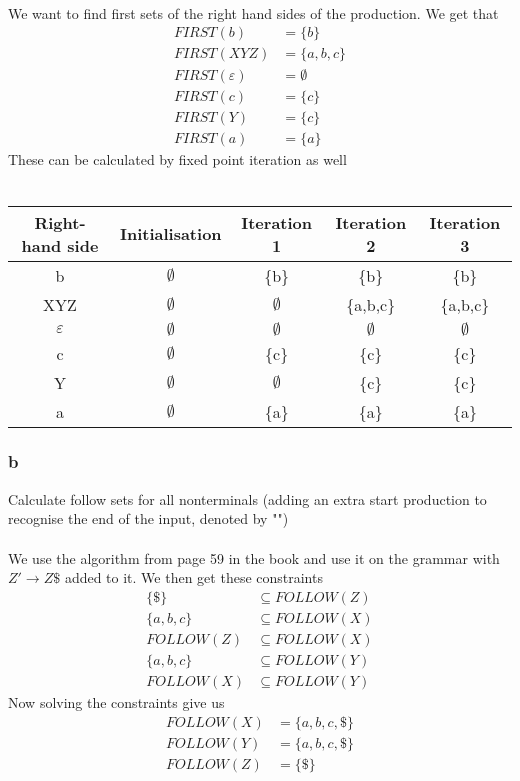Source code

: \documentclass[12pt]{article}
\begin{document}
\\
We want to find first sets of the right hand sides of the production. We get that
\begin{align*}
FIRST(b)&=\{b\} \\
FIRST(XYZ)&=\{a,b,c\} \\
FIRST(\varepsilon)&=\emptyset \\
FIRST(c)&= \{c\} \\
FIRST(Y)&=\{c\} \\
FIRST(a)&=\{a\}
\end{align*}
These can be calculated by fixed point iteration as well\\
\\
\begin{tabular}{c|c|c|c|c}
\hline 
Right-hand side & Initialisation & Iteration 1 & Iteration 2 & Iteration 3 \\ 
\hline 
b & $\emptyset$ & \{b\} & \{b\} & \{b\} \\ 
XYZ & $\emptyset$ & $\emptyset$ & \{a,b,c\} & \{a,b,c\} \\ 
$\varepsilon$ & $\emptyset$ & $\emptyset$ & $\emptyset$ & $\emptyset$ \\ 
c & $\emptyset$ & \{c\} & \{c\} & \{c\} \\  
Y & $\emptyset$ & $\emptyset$ & \{c\} & \{c\} \\ 
a & $\emptyset$ & \{a\} & \{a\} & \{a\} \\ 
\hline
\end{tabular}

\subsubsection*{b}
Calculate follow sets for all nonterminals (adding an extra start production to recognise the end of the input, denoted by "\textdollar") \\
\\
We use the algorithm from page 59 in the book and use it on the grammar with $Z'\rightarrow Z\$ $ added to it. We then get these constraints
\begin{align*}
\{\$\} &\subseteq FOLLOW(Z) \\
\{a,b,c\} &\subseteq FOLLOW(X) \\
FOLLOW(Z) &\subseteq FOLLOW(X) \\
\{a,b,c\} &\subseteq FOLLOW(Y) \\
FOLLOW(X) &\subseteq FOLLOW(Y)
\end{align*}
Now solving the constraints give us
\begin{align*}
FOLLOW(X)&=\{a,b,c,\$\} \\
FOLLOW(Y)&=\{a,b,c,\$\} \\
FOLLOW(Z)&=\{\$\}
\end{align*}
\end{document}
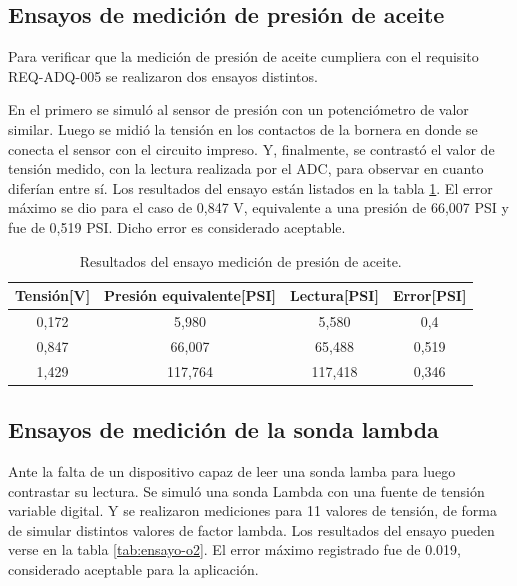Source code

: \subsection{Ensayos de medición de presión de aceite}

Para verificar que la medición de presión de aceite cumpliera con el requisito REQ-ADQ-005 se realizaron dos ensayos distintos.

En el primero se simuló al sensor de presión con un potenciómetro de valor similar. Luego se midió la tensión en los contactos de la bornera en donde se conecta el sensor con el circuito impreso. Y, finalmente, se contrastó el valor de tensión medido, con la lectura realizada por el ADC, para observar en cuanto diferían entre sí. Los resultados del ensayo están listados en la tabla \ref{tab:ensayo-presion}. El error máximo se dio para el caso de 0,847 V, equivalente a una presión de 66,007 PSI y fue de 0,519 PSI. Dicho error es considerado aceptable. 

\begin{table}[htpb]
	\centering
	\caption{Resultados del ensayo medición de presión de aceite.}
	\centering
	\begin{tabular}{c c c c}    
		\toprule
		\textbf{Tensión[V]} & \textbf{Presión equivalente[PSI]} & \textbf{Lectura[PSI]} & \textbf{Error[PSI]}\\
		\midrule
		0,172		&   5,980 & 5,580 & 0,4 \\
		0,847		&   66,007 & 65,488 & 0,519 \\
		1,429		&   117,764 & 117,418 & 0,346 \\
		\bottomrule
	\end{tabular}
	\label{tab:ensayo-presion}
\end{table}

\subsection{Ensayos de medición de la sonda lambda}

Ante la falta de un dispositivo capaz de leer una sonda lamba para luego contrastar su lectura. Se simuló una sonda Lambda con una fuente de tensión variable digital. Y se realizaron mediciones para 11 valores de tensión, de forma de simular distintos valores de factor lambda. Los resultados del ensayo pueden verse en la tabla \ref{tab:ensayo-o2}. El error máximo registrado fue de 0.019, considerado aceptable para la aplicación.

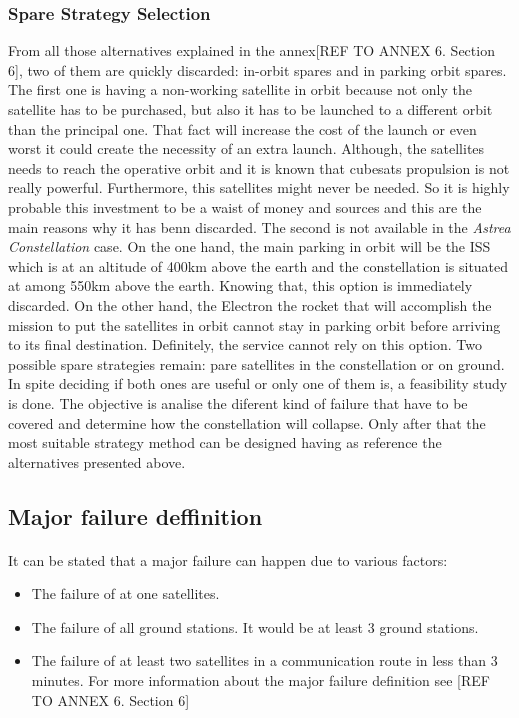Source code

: \subsubsection{Spare Strategy Selection}
From all those alternatives explained in the annex[{REF TO ANNEX 6. Section 6}], two of them  are quickly discarded: in-orbit spares and in parking orbit spares. The first one is having a non-working satellite in orbit because not only the satellite has to be purchased, but also it has to be launched to a different orbit than the principal one. That fact will increase the cost of the launch or even worst it could create the necessity of an extra launch. Although, the satellites needs to reach the operative orbit and it is known that cubesats propulsion is not really powerful. Furthermore, this satellites might never be needed. So it is highly probable this investment to be a waist of money and sources and this are the main reasons why it has benn discarded.
\newline\newline
The second is not available in the \textit{Astrea Constellation} case. On the one hand, the main parking in orbit will be the ISS which is at an altitude of 400km above the earth and the constellation is situated at among 550km above the earth. Knowing that, this option is immediately discarded. On the other hand, the Electron the rocket that will accomplish the mission to put the satellites in orbit cannot stay in parking orbit before arriving to its final destination. Definitely, the service cannot rely on this option.
\newline\newline
Two possible spare strategies remain: pare satellites in the constellation or on ground. In spite deciding if both ones are useful or only one of them is, a feasibility study is done. The objective is analise the diferent kind of failure that have to be covered and determine how the constellation will collapse. Only after that the most suitable strategy method can be designed having as reference the alternatives presented above. 
\subsection{Major failure deffinition}

\paragraph{}It can be stated that a major failure can happen due to various factors:
\begin{itemize}
\item The failure of at one satellites.
\item The failure of all ground stations. It would be at least 3 ground stations.
\item The failure of at least two satellites in a communication route in less than 3 minutes.
\newline\newline
For more information about the major failure definition see [{REF TO ANNEX 6. Section 6}]
\end{itemize}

• **Brief**
Within the material above, transcribe exactly the lines that run from the line holding "de medición de presión" through the line holding "Para verificar que".

• **Answer**
: \subsection{Ensayos de medición de presión de aceite}

Para verificar que la medición de presión de aceite cumpliera con el requisito REQ-ADQ-005 se realizaron dos ensayos distintos.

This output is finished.